Mais quittons le domaine austère de la pensée pour celui plus voluptueux des rêves, car c’est là que s’exprime le plus souvent le désir de luxe. Même si, disait Jules Renard, «le rêve est le luxe de la pensée». Souvent, le luxe est associé à un objet ou un service. Comme on écrivait plus haut, le luxe est associé au superflu ou à l’inutile mais sa beauté et surtout sa rareté transcendent sa fonction. De plus, il marque une différence de classe sociale et délivre donc une identité à part. Une montre ordinaire donne l’heure car c’est sa fonction première et utilitaire. Une Rolex, en plus de donner l’heure, elle donne une attestation de «promotion sociale», voire (selon Jacques Séguéla prenant la défense du Président Sarkozy) une preuve que l’on n’a pas raté sa vie. On est loin de Montesquieu, mais il faut faire avec son temps. D’où l’importance des marques, des griffes et autres franchises. Consommer oui mais pas ce que tous les autres consomment aussi. D’où le dilemme des producteurs de luxe : comment faire du bénéfice en vendant moins ? Vendre plus chère. Ce paradoxe de l’économie de marché a été résolu par les grandes marques de luxe tout simplement en excluant les très pauvres, cela va de soi, et les classes moyennes. Reste les nantis, qui sont rares mais plus ou moins riches. Par ailleurs, les riches n’aiment pas que l’on soit plus riche qu’eux et qu’on l’on en fasse étalage. Or comment montrer que l’on est riche sinon en donnant des signes extérieurs de richesse ?  Concernant les marques, vous avez remarqué que les pauvres, un peu partout à travers le Tiers-monde, se sont révoltés contre l’inégalité devant le luxe. Ils ont ainsi sorti leurs griffes dans  le domaine de la maroquinerie par exemple. Ah, comme nous avons été  bêtes, nous autres Marocains, de ne pas avoir  inscrit le mot «maroquin» comme un droit de propriété intellectuelle ! Dans la maroquinerie donc, les sacs et autre bagagerie griffés se vendent au prix d’amis. Qui ne connaît pas un copain ou une copine revenant d’un énième voyage à Istanbul chargé(e) de beaux présents d’un luxe tapageur comme s’il(elle) revenait de la Rue Montaigne à Paris ? Pareil pour le parfum et autres  articles dits de luxe.
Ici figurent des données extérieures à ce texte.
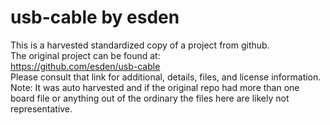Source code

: 
# usb-cable by esden  
This is a harvested standardized copy of a project from github.  
The original project can be found at:  
https://github.com/esden/usb-cable  
Please consult that link for additional, details, files, and license information.  
Note: It was auto harvested and if the original repo had more than one board file or anything out of the ordinary the files here are likely not representative.  
    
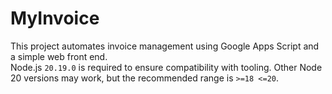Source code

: # MyInvoice

This project automates invoice management using Google Apps Script and a simple web front end.  
Node.js `20.19.0` is required to ensure compatibility with tooling. Other Node 20 versions may work, but the recommended range is `>=18 <=20`.
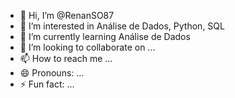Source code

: - 👋 Hi, I’m @RenanSO87
- 👀 I’m interested in Análise de Dados, Python, SQL
- 🌱 I’m currently learning Análise de Dados
- 💞️ I’m looking to collaborate on ...
- 📫 How to reach me ...
- 😄 Pronouns: ...
- ⚡ Fun fact: ...

<!---
RenanSO87/RenanSO87 is a ✨ special ✨ repository because its `README.md` (this file) appears on your GitHub profile.
You can click the Preview link to take a look at your changes.
--->

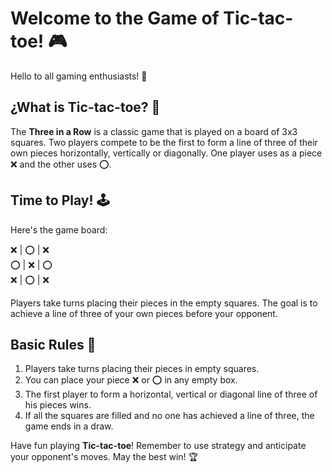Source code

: # Welcome to the Game of Tic-tac-toe! 🎮

Hello to all gaming enthusiasts! 👋

## ¿What is Tic-tac-toe? 🤔

The **Three in a Row** is a classic game that is played on a board of 3x3 squares. Two players compete to be the first to form a line of three of their own pieces horizontally, vertically or diagonally. One player uses as a piece ❌ and the other uses ⭕.

## Time to Play! 🕹️

Here's the game board:  

❌ | ⭕ | ❌  
⭕ | ❌ | ⭕  
❌ | ⭕ | ❌  

Players take turns placing their pieces in the empty squares. The goal is to achieve a line of three of your own pieces before your opponent.

## Basic Rules  📜
1. Players take turns placing their pieces in empty squares.
2. You can place your piece ❌ or ⭕ in any empty box.
3. The first player to form a horizontal, vertical or diagonal line of three of his pieces wins.
4. If all the squares are filled and no one has achieved a line of three, the game ends in a draw.   

Have fun playing **Tic-tac-toe**! Remember to use strategy and anticipate your opponent's moves. May the best win! 🏆
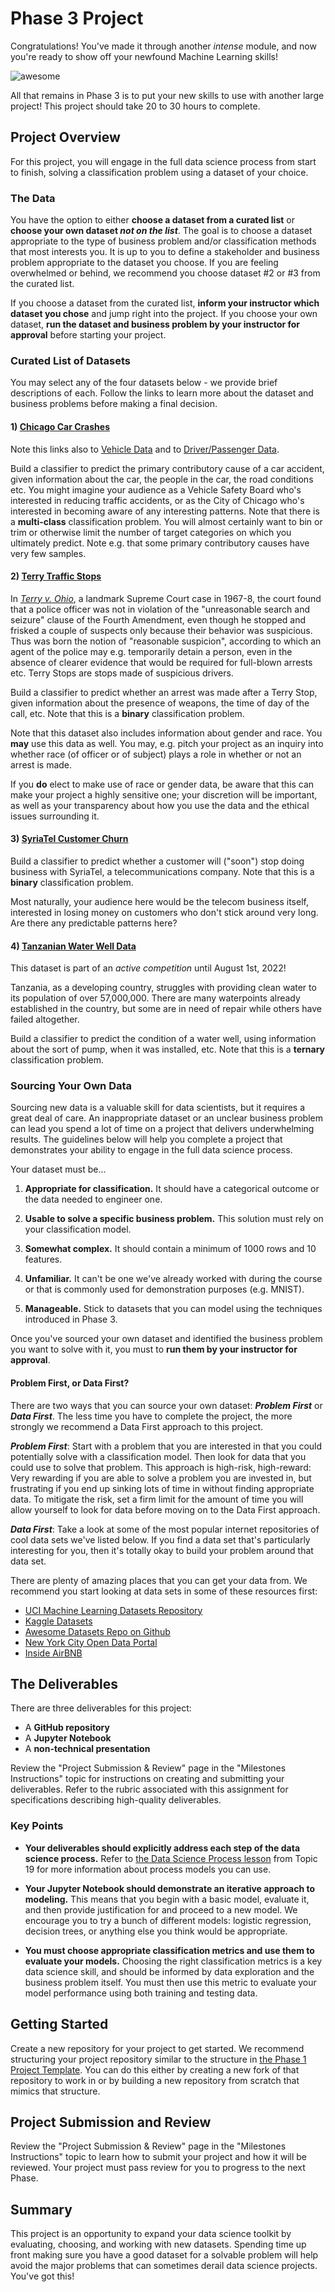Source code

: 
# Phase 3 Project

Congratulations! You've made it through another _intense_ module, and now you're ready to show off your newfound Machine Learning skills!

![awesome](https://raw.githubusercontent.com/learn-co-curriculum/dsc-phase-3-project/main/images/smart.gif)

All that remains in Phase 3 is to put your new skills to use with another large project! This project should take 20 to 30 hours to complete.

## Project Overview

For this project, you will engage in the full data science process from start to finish, solving a classification problem using a dataset of your choice.

### The Data

You have the option to either **choose a dataset from a curated list** or **choose your own dataset _not on the list_**. The goal is to choose a dataset appropriate to the type of business problem and/or classification methods that most interests you. It is up to you to define a stakeholder and business problem appropriate to the dataset you choose. If you are feeling overwhelmed or behind, we recommend you choose dataset #2 or #3 from the curated list.

If you choose a dataset from the curated list, **inform your instructor which dataset you chose** and jump right into the project. If you choose your own dataset, **run the dataset and business problem by your instructor for approval** before starting your project.

### Curated List of Datasets

You may select any of the four datasets below - we provide brief descriptions of each. Follow the links to learn more about the dataset and business problems before making a final decision.

#### 1) [Chicago Car Crashes](https://data.cityofchicago.org/Transportation/Traffic-Crashes-Crashes/85ca-t3if)
Note this links also to [Vehicle Data](https://data.cityofchicago.org/Transportation/Traffic-Crashes-Vehicles/68nd-jvt3) and to [Driver/Passenger Data](https://data.cityofchicago.org/Transportation/Traffic-Crashes-People/u6pd-qa9d).

Build a classifier to predict the primary contributory cause of a car accident, given information about the car, the people in the car, the road conditions etc. You might imagine your audience as a Vehicle Safety Board who's interested in reducing traffic accidents, or as the City of Chicago who's interested in becoming aware of any interesting patterns. Note that there is a **multi-class** classification problem. You will almost certainly want to bin or trim or otherwise limit the number of target categories on which you ultimately predict. Note e.g. that some primary contributory causes have very few samples.

#### 2) [Terry Traffic Stops](https://catalog.data.gov/dataset/terry-stops)
In [*Terry v. Ohio*](https://www.oyez.org/cases/1967/67), a landmark Supreme Court case in 1967-8, the court found that a police officer was not in violation of the "unreasonable search and seizure" clause of the Fourth Amendment, even though he stopped and frisked a couple of suspects only because their behavior was suspicious. Thus was born the notion of "reasonable suspicion", according to which an agent of the police may e.g. temporarily detain a person, even in the absence of clearer evidence that would be required for full-blown arrests etc. Terry Stops are stops made of suspicious drivers.

Build a classifier to predict whether an arrest was made after a Terry Stop, given information about the presence of weapons, the time of day of the call, etc. Note that this is a **binary** classification problem.

Note that this dataset also includes information about gender and race. You **may** use this data as well. You may, e.g. pitch your project as an inquiry into whether race (of officer or of subject) plays a role in whether or not an arrest is made.

If you **do** elect to make use of race or gender data, be aware that this can make your project a highly sensitive one; your discretion will be important, as well as your transparency about how you use the data and the ethical issues surrounding it.

#### 3) [SyriaTel Customer Churn](https://www.kaggle.com/becksddf/churn-in-telecoms-dataset)

Build a classifier to predict whether a customer will ("soon") stop doing business with SyriaTel, a telecommunications company. Note that this is a **binary** classification problem.

Most naturally, your audience here would be the telecom business itself, interested in losing money on customers who don't stick around very long. Are there any predictable patterns here?

#### 4) [Tanzanian Water Well Data](https://www.drivendata.org/competitions/7/pump-it-up-data-mining-the-water-table/page/23/)
This dataset is part of an *active competition* until August 1st, 2022!

Tanzania, as a developing country, struggles with providing clean water to its population of over 57,000,000. There are many waterpoints already established in the country, but some are in need of repair while others have failed altogether.

Build a classifier to predict the condition of a water well, using information about the sort of pump, when it was installed, etc. Note that this is a **ternary** classification problem.

### Sourcing Your Own Data

Sourcing new data is a valuable skill for data scientists, but it requires a great deal of care. An inappropriate dataset or an unclear business problem can lead you spend a lot of time on a project that delivers underwhelming results. The guidelines below will help you complete a project that demonstrates your ability to engage in the full data science process.

Your dataset must be...

1. **Appropriate for classification.** It should have a categorical outcome or the data needed to engineer one.   

2. **Usable to solve a specific business problem.** This solution must rely on your classification model.

3. **Somewhat complex.** It should contain a minimum of 1000 rows and 10 features.

4. **Unfamiliar.** It can't be one we've already worked with during the course or that is commonly used for demonstration purposes (e.g. MNIST).

5. **Manageable.** Stick to datasets that you can model using the techniques introduced in Phase 3.

Once you've sourced your own dataset and identified the business problem you want to solve with it, you must to **run them by your instructor for approval**.

#### Problem First, or Data First?

There are two ways that you can source your own dataset: **_Problem First_** or **_Data First_**. The less time you have to complete the project, the more strongly we recommend a Data First approach to this project.

**_Problem First_**: Start with a problem that you are interested in that you could potentially solve with a classification model. Then look for data that you could use to solve that problem. This approach is high-risk, high-reward: Very rewarding if you are able to solve a problem you are invested in, but frustrating if you end up sinking lots of time in without finding appropriate data. To mitigate the risk, set a firm limit for the amount of time you will allow yourself to look for data before moving on to the Data First approach.

**_Data First_**: Take a look at some of the most popular internet repositories of cool data sets we've listed below. If you find a data set that's particularly interesting for you, then it's totally okay to build your problem around that data set.

There are plenty of amazing places that you can get your data from. We recommend you start looking at data sets in some of these resources first:

* [UCI Machine Learning Datasets Repository](https://archive.ics.uci.edu/ml/datasets.php)
* [Kaggle Datasets](https://www.kaggle.com/datasets)
* [Awesome Datasets Repo on Github](https://github.com/awesomedata/awesome-public-datasets)
* [New York City Open Data Portal](https://opendata.cityofnewyork.us/)
* [Inside AirBNB](http://insideairbnb.com/)

## The Deliverables

There are three deliverables for this project:

* A **GitHub repository**
* A **Jupyter Notebook**
* A **non-technical presentation**

Review the "Project Submission & Review" page in the "Milestones Instructions" topic for instructions on creating and submitting your deliverables. Refer to the rubric associated with this assignment for specifications describing high-quality deliverables.

### Key Points

* **Your deliverables should explicitly address each step of the data science process.** Refer to [the Data Science Process lesson](https://github.com/learn-co-curriculum/dsc-data-science-processes) from Topic 19 for more information about process models you can use.

* **Your Jupyter Notebook should demonstrate an iterative approach to modeling.** This means that you begin with a basic model, evaluate it, and then provide justification for and proceed to a new model. We encourage you to try a bunch of different models: logistic regression, decision trees, or anything else you think would be appropriate.

* **You must choose appropriate classification metrics and use them to evaluate your models.** Choosing the right classification metrics is a key data science skill, and should be informed by data exploration and the business problem itself. You must then use this metric to evaluate your model performance using both training and testing data.

## Getting Started

Create a new repository for your project to get started. We recommend structuring your project repository similar to the structure in [the Phase 1 Project Template](https://github.com/learn-co-curriculum/dsc-project-template). You can do this either by creating a new fork of that repository to work in or by building a new repository from scratch that mimics that structure.

## Project Submission and Review

Review the "Project Submission & Review" page in the "Milestones Instructions" topic to learn how to submit your project and how it will be reviewed. Your project must pass review for you to progress to the next Phase.

## Summary

This project is an opportunity to expand your data science toolkit by evaluating, choosing, and working with new datasets. Spending time up front making sure you have a good dataset for a solvable problem will help avoid the major problems that can sometimes derail data science projects. You've got this!
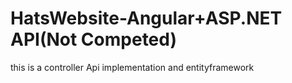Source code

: # HatsWebsite-Angular+ASP.NET API(Not Competed)

this is a controller Api implementation and entityframework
Résultat, le luxe a été équitablement réparti entre les classes sociales répondant au vœu de notre ami Peter Handke cité au début de cette chronique.

Toujours dans le luxe, lu par hasard cette information dans l’entrefilet d’une enquête du journal le Monde (22/12/10) consacrée au commerce à la frontière entre la Chine et la Corée du Nord : «Les livraisons de produits de luxe, dont une résolution de l’ONU interdit l’exportation vers la Corée du Nord afin de punir l’élite dirigeante, continue d’augmenter». Vous imaginez la hantise des dirigeants de la Corée du Nord (en fait, il n’y en a qu’un) lorsque cette résolution a été votée à l’ONU. «Quoi, mais c’est injuste ! On ne peut plus offrir un foulard Hermès à sa femme le jour de son anniversaire ? Ni porter une paire de chaussures Tod’s, ni même distribuer des montres suisses Tissot à ses enfants ?». Cela rappelle, en moins drôle, toutes les résolutions sommant Israël de quitter les territoires palestiniens occupés.